W poniedziałek 19 kwietnia odbyła się pierwsza z imprez towarzyszących X Dniom Tischnerowskim: w krakowskim V Liceum Ogólnokształcącym Wojciech Bonowicz poprowadził „Lekcję czytania”, podczas której z przybyłymi licznie uczniami analizował esej ks. Tischnera „Chochoł sarmackiej melancholii”.
Esej powstał przed czterdziestu laty. Odnosił się do atmosfery, jaka zapanowała w Polsce po wydarzeniach marcowych 1968 r. i – szerzej – do pewnego sposobu przeżywania historii i religii, obecnego w polskiej mentalności. Bonowicz skupił się najpierw na źródłach, do których nawiązał Tischner, tworząc analizowany fenomen: tytułowego „chochoła”. Oprócz „Wesela” Wyspiańskiego i tradycji młodopolskiej były to: negatywna interpretacja sarmatyzmu, filozoficzna refleksja wokół melancholii oraz twórczość Witolda Gombrowicza.
Następnie wspólnie z uczniami Bonowicz odtwarzał elementy „chocholego” postrzegania i przeżywania świata: specyficzne przeżycie czasu (jako czasu zamkniętego), stosunek do historii (która staje się historią fatalnych przypadków), podatność na melancholię (która przesłania prawdę o własnym losie), „drażnienie smaku” (epatowanie cierpieniem), antyintelektualizm (niechęć do stawiania pytań fundamentalnych) oraz osobliwy stosunek do religii (zamiast wiary – nie-niewiara, czyli postawa nie oparta na akcie zawierzenia, lecz na zamiłowaniu do pewnego obyczaju).

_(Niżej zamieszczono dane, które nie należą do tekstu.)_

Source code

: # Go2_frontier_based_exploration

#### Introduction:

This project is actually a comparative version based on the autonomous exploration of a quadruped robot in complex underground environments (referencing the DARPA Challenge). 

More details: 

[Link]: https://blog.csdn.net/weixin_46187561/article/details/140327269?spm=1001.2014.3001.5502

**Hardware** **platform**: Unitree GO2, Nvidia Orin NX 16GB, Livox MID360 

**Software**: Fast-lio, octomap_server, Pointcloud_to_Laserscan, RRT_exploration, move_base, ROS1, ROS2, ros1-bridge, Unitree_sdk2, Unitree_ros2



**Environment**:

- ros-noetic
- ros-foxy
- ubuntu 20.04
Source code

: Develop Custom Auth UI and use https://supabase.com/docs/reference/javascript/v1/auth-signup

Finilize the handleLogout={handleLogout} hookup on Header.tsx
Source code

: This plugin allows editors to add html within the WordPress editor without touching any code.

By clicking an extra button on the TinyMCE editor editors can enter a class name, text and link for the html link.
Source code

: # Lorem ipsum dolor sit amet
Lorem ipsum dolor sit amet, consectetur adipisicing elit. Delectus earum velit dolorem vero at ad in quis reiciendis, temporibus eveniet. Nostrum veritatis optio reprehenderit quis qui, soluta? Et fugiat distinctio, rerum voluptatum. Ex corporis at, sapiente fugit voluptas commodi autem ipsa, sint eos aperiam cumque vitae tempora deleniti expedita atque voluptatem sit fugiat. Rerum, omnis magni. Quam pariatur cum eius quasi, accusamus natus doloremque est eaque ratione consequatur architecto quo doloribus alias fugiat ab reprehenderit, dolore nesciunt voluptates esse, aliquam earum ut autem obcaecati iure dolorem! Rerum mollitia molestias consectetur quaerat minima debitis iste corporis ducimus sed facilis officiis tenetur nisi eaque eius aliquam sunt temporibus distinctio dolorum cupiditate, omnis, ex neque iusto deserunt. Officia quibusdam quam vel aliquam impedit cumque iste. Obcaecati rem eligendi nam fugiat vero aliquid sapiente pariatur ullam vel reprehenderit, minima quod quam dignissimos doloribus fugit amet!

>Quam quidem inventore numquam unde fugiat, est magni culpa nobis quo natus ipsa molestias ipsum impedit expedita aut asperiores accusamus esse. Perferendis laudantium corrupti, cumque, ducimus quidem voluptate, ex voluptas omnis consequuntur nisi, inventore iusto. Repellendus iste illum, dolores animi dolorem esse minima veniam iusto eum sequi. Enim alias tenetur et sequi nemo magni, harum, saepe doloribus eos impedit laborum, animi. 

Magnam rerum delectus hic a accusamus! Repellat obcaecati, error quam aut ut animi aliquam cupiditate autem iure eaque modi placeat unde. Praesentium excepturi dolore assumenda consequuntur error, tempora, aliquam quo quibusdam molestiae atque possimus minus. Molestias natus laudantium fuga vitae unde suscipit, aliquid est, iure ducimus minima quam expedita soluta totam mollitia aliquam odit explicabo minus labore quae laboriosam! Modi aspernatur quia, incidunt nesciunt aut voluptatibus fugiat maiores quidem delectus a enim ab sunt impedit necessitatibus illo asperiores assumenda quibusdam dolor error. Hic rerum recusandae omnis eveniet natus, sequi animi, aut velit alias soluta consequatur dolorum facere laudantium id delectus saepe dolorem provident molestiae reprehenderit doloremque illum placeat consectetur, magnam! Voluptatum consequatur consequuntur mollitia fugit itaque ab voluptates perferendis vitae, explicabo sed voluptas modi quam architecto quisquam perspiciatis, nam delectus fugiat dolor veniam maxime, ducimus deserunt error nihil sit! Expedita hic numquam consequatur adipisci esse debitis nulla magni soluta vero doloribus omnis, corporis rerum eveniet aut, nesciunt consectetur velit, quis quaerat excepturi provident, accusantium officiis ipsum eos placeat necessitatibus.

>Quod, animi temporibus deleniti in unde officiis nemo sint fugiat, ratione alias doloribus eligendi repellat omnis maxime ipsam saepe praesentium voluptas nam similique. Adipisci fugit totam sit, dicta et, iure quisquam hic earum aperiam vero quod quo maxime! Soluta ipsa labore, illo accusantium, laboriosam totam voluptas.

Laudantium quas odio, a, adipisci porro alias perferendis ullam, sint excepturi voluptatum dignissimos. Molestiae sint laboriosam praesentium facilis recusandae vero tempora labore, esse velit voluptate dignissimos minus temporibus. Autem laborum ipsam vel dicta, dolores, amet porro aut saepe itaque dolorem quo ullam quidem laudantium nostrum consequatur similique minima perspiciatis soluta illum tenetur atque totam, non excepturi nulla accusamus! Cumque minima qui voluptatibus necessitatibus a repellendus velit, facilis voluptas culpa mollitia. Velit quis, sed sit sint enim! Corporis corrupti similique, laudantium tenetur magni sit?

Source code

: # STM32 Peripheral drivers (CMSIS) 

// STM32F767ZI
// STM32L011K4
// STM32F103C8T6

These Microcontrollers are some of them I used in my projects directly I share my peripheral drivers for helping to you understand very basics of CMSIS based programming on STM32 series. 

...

„Przyszło nam czytać ten tekst w nowym kontekście. Czy według was jest on aktualny? Czy w naszym świecie pojawia się czasem chochoł sarmackiej melancholii?”, zapytał na koniec Bonowicz. „Zawsze jest takie niebezpieczeństwo”, odparł jeden z uczestników. „Taka jest skłonność ludzkiej natury”. „Ale czy dziś – w was lub wśród was – gnieździ się ten chochoł? Czy coś z chochoła mamy w sobie?” Na to pytanie odpowiedź nie padła. Uczniowie byli jednak zainteresowani propozycja Tischnera, a część przyznała, że sięgnie po inne jego teksty.
Organizatorem akcji „Lekcja czytania” jest Fundacja „Tygodnika Powszechnego”. W ramach tej akcji Wojciech Bonowicz będzie 29 kwietnia jeszcze raz czytał esej Tischnera – tym razem z uczniami liceum w Tarnobrzegu.